People with Body Dysmorphic Disorder (BDD) have an obsession relating to their body image, where they believe that they have a defect in their appearance.

BDD is estimated to affect one to two per cent of the population. Individuals with BDD engage with time-consuming compulsive behaviors such as mirror-checking, applying make-up to camouflage and seeking reassurance about their appearance.

Professor Keith Laws, Professor of Cognitive Neuropsychology at the University of Hertfordshire said of people with BDD; "often they are attractive individuals who focus negatively on specific features of their own body, especially their face. Indeed, up to 15% of people who seek cosmetic surgery meet the criteria for a BDD diagnosis.”

But there are other interesting characteristics of people with this mental health disorder. Individuals with BDD cannot accurately detect negative facial emotions; but they have an amazing ability to recognize famous faces - if they are upside-down.


Can you recognize this face upside down too?  Probably. But Individuals with BDD are more likely to identify upside-down images of famous faces as they focus on individual features rather than process them as a whole. Credit: Image courtesy of Pete Souza and licensed under a Creative Commons Attribution 3.0 License.

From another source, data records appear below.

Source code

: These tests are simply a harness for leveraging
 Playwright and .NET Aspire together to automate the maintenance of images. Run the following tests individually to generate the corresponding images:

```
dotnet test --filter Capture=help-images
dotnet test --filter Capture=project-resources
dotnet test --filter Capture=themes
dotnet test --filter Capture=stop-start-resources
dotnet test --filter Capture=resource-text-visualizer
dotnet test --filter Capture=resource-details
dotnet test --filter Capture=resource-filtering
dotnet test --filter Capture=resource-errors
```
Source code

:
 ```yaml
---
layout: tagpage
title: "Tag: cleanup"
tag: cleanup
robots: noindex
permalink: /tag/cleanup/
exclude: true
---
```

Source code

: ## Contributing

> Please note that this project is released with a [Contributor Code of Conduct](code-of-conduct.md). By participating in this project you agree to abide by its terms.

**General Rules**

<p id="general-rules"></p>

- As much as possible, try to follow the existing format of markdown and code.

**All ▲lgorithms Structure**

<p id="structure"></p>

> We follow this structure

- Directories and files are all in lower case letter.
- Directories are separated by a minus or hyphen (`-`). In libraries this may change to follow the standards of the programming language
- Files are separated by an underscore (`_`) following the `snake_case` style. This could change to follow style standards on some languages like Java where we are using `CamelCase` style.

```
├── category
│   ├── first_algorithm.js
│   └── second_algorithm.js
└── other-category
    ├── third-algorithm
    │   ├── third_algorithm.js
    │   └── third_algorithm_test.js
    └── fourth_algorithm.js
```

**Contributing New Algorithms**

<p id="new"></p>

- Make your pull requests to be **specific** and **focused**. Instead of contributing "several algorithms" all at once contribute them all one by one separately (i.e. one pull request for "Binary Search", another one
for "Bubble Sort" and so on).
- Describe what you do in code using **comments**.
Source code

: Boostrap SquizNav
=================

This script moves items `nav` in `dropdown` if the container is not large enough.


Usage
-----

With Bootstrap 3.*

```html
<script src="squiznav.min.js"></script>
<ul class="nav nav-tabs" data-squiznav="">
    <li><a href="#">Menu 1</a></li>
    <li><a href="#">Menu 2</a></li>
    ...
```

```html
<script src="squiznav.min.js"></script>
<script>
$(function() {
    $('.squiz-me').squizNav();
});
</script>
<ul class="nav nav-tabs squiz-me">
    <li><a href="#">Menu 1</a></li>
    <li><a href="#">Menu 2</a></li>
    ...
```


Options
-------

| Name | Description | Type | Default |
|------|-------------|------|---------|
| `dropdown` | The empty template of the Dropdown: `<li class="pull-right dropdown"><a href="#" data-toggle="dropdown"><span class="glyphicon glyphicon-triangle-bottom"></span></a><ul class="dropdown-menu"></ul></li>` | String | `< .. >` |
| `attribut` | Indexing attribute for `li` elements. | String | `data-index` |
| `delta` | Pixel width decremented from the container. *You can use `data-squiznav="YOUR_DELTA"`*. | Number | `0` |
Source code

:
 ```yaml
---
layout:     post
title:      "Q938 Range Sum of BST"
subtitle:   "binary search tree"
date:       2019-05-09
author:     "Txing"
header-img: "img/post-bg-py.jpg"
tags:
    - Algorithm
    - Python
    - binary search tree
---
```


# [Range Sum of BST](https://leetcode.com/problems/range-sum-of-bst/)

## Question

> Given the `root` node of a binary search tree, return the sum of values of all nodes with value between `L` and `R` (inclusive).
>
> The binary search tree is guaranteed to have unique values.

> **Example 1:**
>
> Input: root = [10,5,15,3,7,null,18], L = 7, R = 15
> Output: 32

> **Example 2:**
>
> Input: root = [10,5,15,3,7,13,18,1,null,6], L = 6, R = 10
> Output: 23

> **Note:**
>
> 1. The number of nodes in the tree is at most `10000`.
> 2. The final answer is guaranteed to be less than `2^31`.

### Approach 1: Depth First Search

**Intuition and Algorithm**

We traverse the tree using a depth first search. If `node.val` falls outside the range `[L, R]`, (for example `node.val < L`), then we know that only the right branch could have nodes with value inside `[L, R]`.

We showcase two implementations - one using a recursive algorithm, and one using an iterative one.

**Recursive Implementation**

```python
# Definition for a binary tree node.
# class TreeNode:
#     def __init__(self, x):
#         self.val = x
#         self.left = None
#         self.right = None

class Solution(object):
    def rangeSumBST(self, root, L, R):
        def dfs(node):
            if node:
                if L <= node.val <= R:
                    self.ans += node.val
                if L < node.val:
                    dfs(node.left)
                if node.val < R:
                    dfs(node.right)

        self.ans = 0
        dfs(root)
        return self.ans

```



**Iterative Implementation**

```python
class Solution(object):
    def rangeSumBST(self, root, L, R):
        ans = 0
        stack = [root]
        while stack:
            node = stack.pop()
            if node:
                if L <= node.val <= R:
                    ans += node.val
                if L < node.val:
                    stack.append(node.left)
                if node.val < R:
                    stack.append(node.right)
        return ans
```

Upside-down faces are difficult for most people to identify because we are used to processing faces as a whole, and obviously the right way up. Individuals with BDD process faces in a different way because they overly-focus on the individual facial features. The researchers found that because BDD patients focus on individual facial features rather than the whole face, this aids their ability to recognize inverted famous faces. For example, they may have spent a lot of time on David Beckham’s eyes or Angelina Jolie’s lips. By contrast, they have difficulty recognizing negative and threatening facial expressions as different because they may imagine that most other people are looking at them as critically as they view themselves. 

Laws and colleagues are now looking at whether the super-recognizer abilities of BDD patients may act as a marker for the disorder and whether this advantage exists to a milder form in the relatives of those with BDD.


To be published in the Journal of Obsessive-Compulsive and Related Disorders.